Deployment considerations

Before deployment, I would beef up the existing codebase to include:

  • A database to store application state and event logs.
  • Implementing auth of some kind to ensure that users have legitimate access to accounts.
  • Building out a front end to allow users to interact with the backend.
  • Add more error handling, validation, more edge cases in unit tests, and more comprehensive integration tests.

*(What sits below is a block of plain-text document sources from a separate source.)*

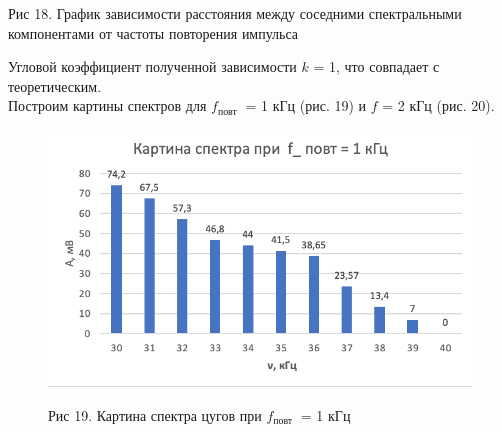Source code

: \documentclass[a4paper,12pt]{article} %
\begin{document}
\begin{center}
                    \begin{center}
                    {Рис 18.} График зависимости расстояния между соседними спектральными компонентами от частоты повторения импульса\\
                    \end{center}
                \end{center}
Угловой коэффициент полученной зависимости $k$ = 1, что совпадает с теоретическим.\\
                Построим картины спектров для $f_{\text {повт }}$  =  1 кГц  (рис. 19) и $ f$ = 2 кГц  (рис. 20).

\begin{figure}[p]
	\centering
	\includegraphics[width=0.8\linewidth]{"f1"}
                     \begin{center}
                    {Рис 19.} Картина спектра цугов при $f_{\text {повт }}$ = 1 кГц\\
                    \end{center}

	\label{fig:1-50}
\end{figure}
\end{document}
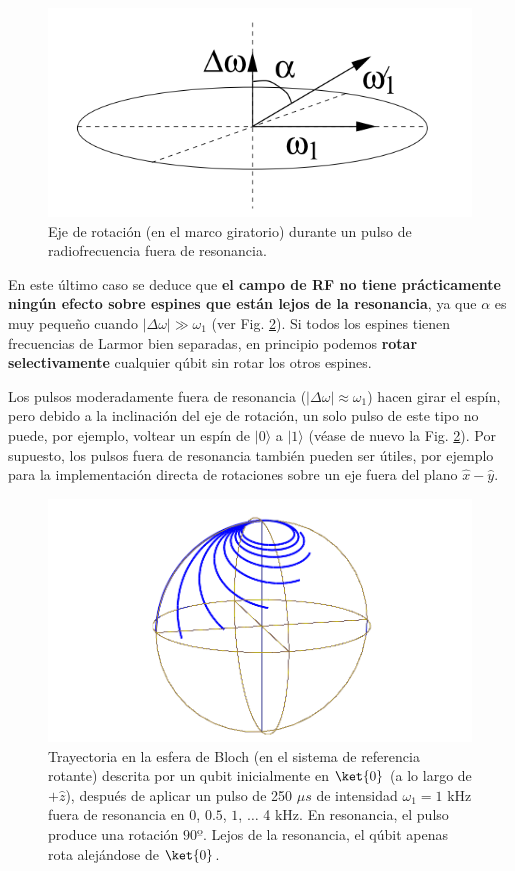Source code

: \documentclass[a4paper,11pt]{book} %
\numberwithin{equation}{chapter}
\begin{document}
\begin{itemize}
\begin{itemize}
	\begin{figure}[H]
	\centering 
	\includegraphics[width=0.35\linewidth]{Figuras/Fig_Harware_NMR_nutacion_inclinada.png}
	\caption{Eje de rotación (en el marco giratorio) durante un pulso de radiofrecuencia fuera de resonancia.}
	\label{Fig_Harware_NMR_nutacion_inclinada}
	\end{figure}
	
	\end{itemize}		

\end{itemize}

En este último caso se deduce que \textbf{el campo de RF no tiene prácticamente ningún efecto sobre espines que están lejos de la resonancia}, ya que $\alpha$ es muy pequeño cuando $|\Delta \omega | \gg \omega_1$ (ver Fig. \ref{Fig_Harware_NMR_espiral_bloch_2}). Si todos los espines tienen frecuencias de Larmor bien separadas, en principio podemos \textbf{rotar selectivamente} cualquier qúbit sin rotar los otros espines.



Los pulsos moderadamente fuera de resonancia ($|\Delta \omega| \approx \omega_1$) hacen girar el espín, pero debido a la inclinación del eje de rotación, un solo pulso de este tipo no puede, por ejemplo, voltear un espín de $|0 \rangle$ a $|1 \rangle$ (véase de nuevo la Fig. \ref{Fig_Harware_NMR_espiral_bloch_2}). Por supuesto, los pulsos fuera de resonancia también pueden ser útiles, por ejemplo para la implementación directa de rotaciones sobre un eje fuera del plano $\hat{x} - \hat{y}$.

	\begin{figure}[H]
	\centering 
	\includegraphics[width=0.4\linewidth]{Figuras/Fig_Harware_NMR_espiral_bloch_2.png}
	\caption{Trayectoria en la esfera de Bloch (en el sistema de referencia rotante) descrita por un qubit inicialmente en $\ket{0}$ (a lo largo de $+\hat{z}$), después de aplicar un pulso de 250 $\mu s$ de intensidad $\omega_1 = 1$ kHz fuera de resonancia en $0$, $0.5$, $1$, $\dots$ 4 kHz. En resonancia, el pulso produce una rotación $90º$. Lejos de la resonancia, el qúbit apenas rota alejándose de $\ket{0}$.}
	\label{Fig_Harware_NMR_espiral_bloch_2}
	\end{figure}
\end{document}
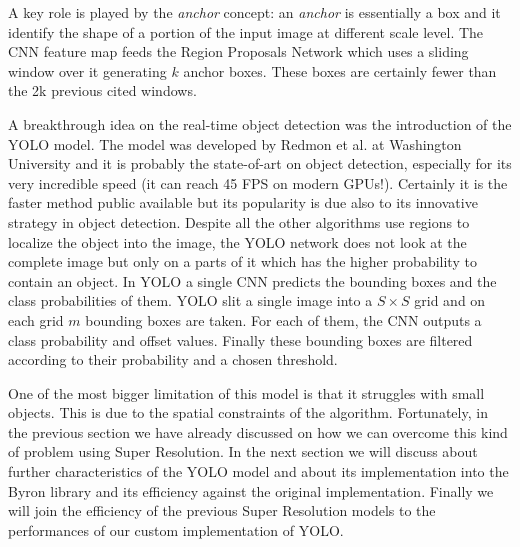 \documentclass{standalone}
\begin{document}
A key role is played by the \emph{anchor} concept: an \emph{anchor} is essentially a box and it identify the shape of a portion of the input image at different scale level.
The CNN feature map feeds the Region Proposals Network which uses a sliding window over it generating $k$ anchor boxes.
These boxes are certainly fewer than the 2k previous cited windows.

A breakthrough idea on the real-time object detection was the introduction of the YOLO model.
The model was developed by Redmon et al. at Washington University and it is probably the state-of-art on object detection, especially for its very incredible speed (it can reach 45 FPS on modern GPUs!).
Certainly it is the faster method public available but its popularity is due also to its innovative strategy in object detection.
Despite all the other algorithms use regions to localize the object into the image, the YOLO network does not look at the complete image but only on a parts of it which has the higher probability to contain an object.
In YOLO a single CNN predicts the bounding boxes and the class probabilities of them.
YOLO slit a single image into a $S\times S$ grid and on each grid $m$ bounding boxes are taken.
For each of them, the CNN outputs a class probability and offset values.
Finally these bounding boxes are filtered according to their probability and a chosen threshold.

One of the most bigger limitation of this model is that it struggles with small objects.
This is due to the spatial constraints of the algorithm.
Fortunately, in the previous section we have already discussed on how we can overcome this kind of problem using Super Resolution.
In the next section we will discuss about further characteristics of the YOLO model and about its implementation into the Byron library and its efficiency against the original implementation.
Finally we will join the efficiency of the previous Super Resolution models to the performances of our custom implementation of YOLO.


\end{document}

As for the deployment, itself:

  • To ensure consistent deployment across different machines, I would use Docker to containerize the application and all of its dependencies.
  • I am a fan of serverless architecture, so I would use a fully-managed service like AWS Fargate with Elastic Load Balancer and Elastic Container Registry.
  • If we are using AWS, it might make sense to look into hosting our event logs and application state there too. We could use S3 for our logs and Athena to query them. We could also track TransactionEvent logs using pub-sub SQS or use SNS to trigger a CloudWatch event that invokes a Lambda function to update Account state.
  • Alternatively, we could use the serverless database AWS Aurora — which we could configure with Multi-AZ deployment to allow for higher availability of our event logs.
  • We could use CloudWatch for monitoring, although I am a fan of Prometheus for its powerful and fast queries.
  • Implement a CI/CD pipeline. I'm a fan of GitHub actions for its seamless integration with existing Pull Request / Issue workflows.